EPA to rewrite limits for coal power plant wastewater
Administrator Scott Pruitt released Monday said he will seek to revise the 2015 guidelines mandating increased treatment for wastewater from steam electric power-generating plants.
WASHINGTON, AUG 15, 2017 -- The Environmental Protection Agency says it plans to scrap an Obama-era measure limiting water pollution from coal-fired power plants, PBS reports.
A letter from EPA Administrator Scott Pruitt released Monday said he will seek to revise the 2015 guidelines mandating increased treatment for wastewater from steam electric power-generating plants.
Electric utilities have been vocal about their opposition to the stricter standards.
"After carefully considering your petitions, I have decided that it is appropriate and in the public interest to conduct a rulemaking to potentially revise (the regulations)," Pruitt wrote in the letter addressed to the pro-industry Utility Water Act Group and the U.S. Small Business Administration.

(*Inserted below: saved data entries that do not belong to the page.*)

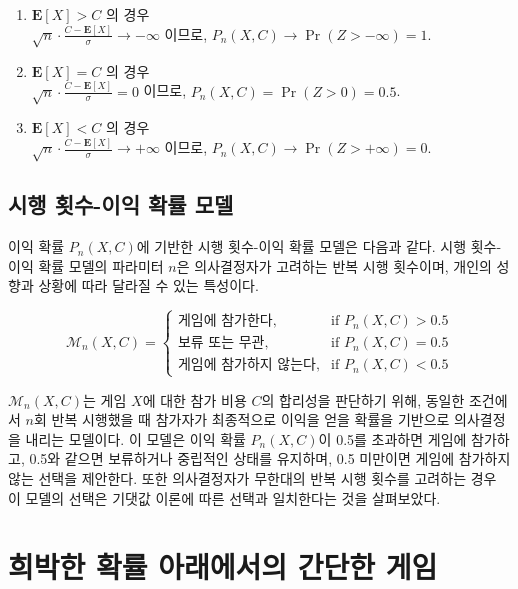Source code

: \begin{enumerate}
  \item $\mathbf{E}[X] > C$ 의 경우 \\
        $\sqrt{n} \cdot \frac{C - \mathbf{E}[X]}{\sigma} \to -\infty$ 이므로,
        $P_n(X, C) \to \Pr(Z > -\infty) = 1$.

  \item $\mathbf{E}[X] = C$ 의 경우 \\
        $\sqrt{n} \cdot \frac{C - \mathbf{E}[X]}{\sigma} = 0$ 이므로,
        $P_n(X, C) = \Pr(Z > 0) = 0.5$.

  \item $\mathbf{E}[X] < C$ 의 경우 \\
        $\sqrt{n} \cdot \frac{C - \mathbf{E}[X]}{\sigma} \to +\infty$ 이므로,
        $P_n(X, C) \to \Pr(Z > +\infty) = 0$.
\end{enumerate}

\subsection{시행 횟수-이익 확률 모델}

이익 확률 $P_n(X, C)$에 기반한 시행 횟수-이익 확률 모델은 다음과 같다. 시행 횟수-이익 확률 모델의 파라미터 $n$은 의사결정자가 고려하는 반복 시행 횟수이며, 개인의 성향과 상황에 따라 달라질 수 있는 특성이다.

\[
  \mathcal{M}_n(X, C)
  =\begin{cases}
    \text{게임에 참가한다,}     & \text{if }P_n(X, C)>0.5  \\
    \text{보류 또는 무관,}     & \text{if }P_n(X, C)=0.5  \\
    \text{게임에 참가하지 않는다,} & \text{if } P_n(X, C)<0.5
  \end{cases}
\]

$\mathcal{M}_n(X, C)$는 게임 $X$에 대한 참가 비용 $C$의 합리성을 판단하기 위해, 동일한 조건에서 $n$회 반복 시행했을 때  참가자가 최종적으로 이익을 얻을 확률을 기반으로 의사결정을 내리는 모델이다. 이 모델은 이익 확률 $P_n(X, C)$이 0.5를 초과하면 게임에 참가하고, 0.5와 같으면 보류하거나 중립적인 상태를 유지하며, 0.5 미만이면 게임에 참가하지 않는 선택을 제안한다. 또한 의사결정자가 무한대의 반복 시행 횟수를 고려하는 경우 이 모델의 선택은 기댓값 이론에 따른 선택과 일치한다는 것을 살펴보았다.


\section{희박한 확률 아래에서의 간단한 게임}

Pruitt's letter, dated Friday, was filed Monday with the Fifth Circuit U. S. Court of Appeals in New Orleans, which is hearing legal challenges of the wastewater rule. EPA has asked to court to freeze the legal fight while Pruitt rewrites the rule; leaving the guidelines from 1982 in effect. "Power plants are by far the largest offenders when it comes to dumping deadly toxics into our lakes and rivers," said Thomas Cmar, a lawyer for the legal advocacy group Earthjustice. "It's hard to believe that our government officials right now are so beholden to big business that they are willing to let power plants continue to dump lead, mercury, chromium and other dangerous chemicals into our water supply."
Only about 12 percent of the nation's steam electric power plants would have to make new investments to meet the higher standards, according to the agency.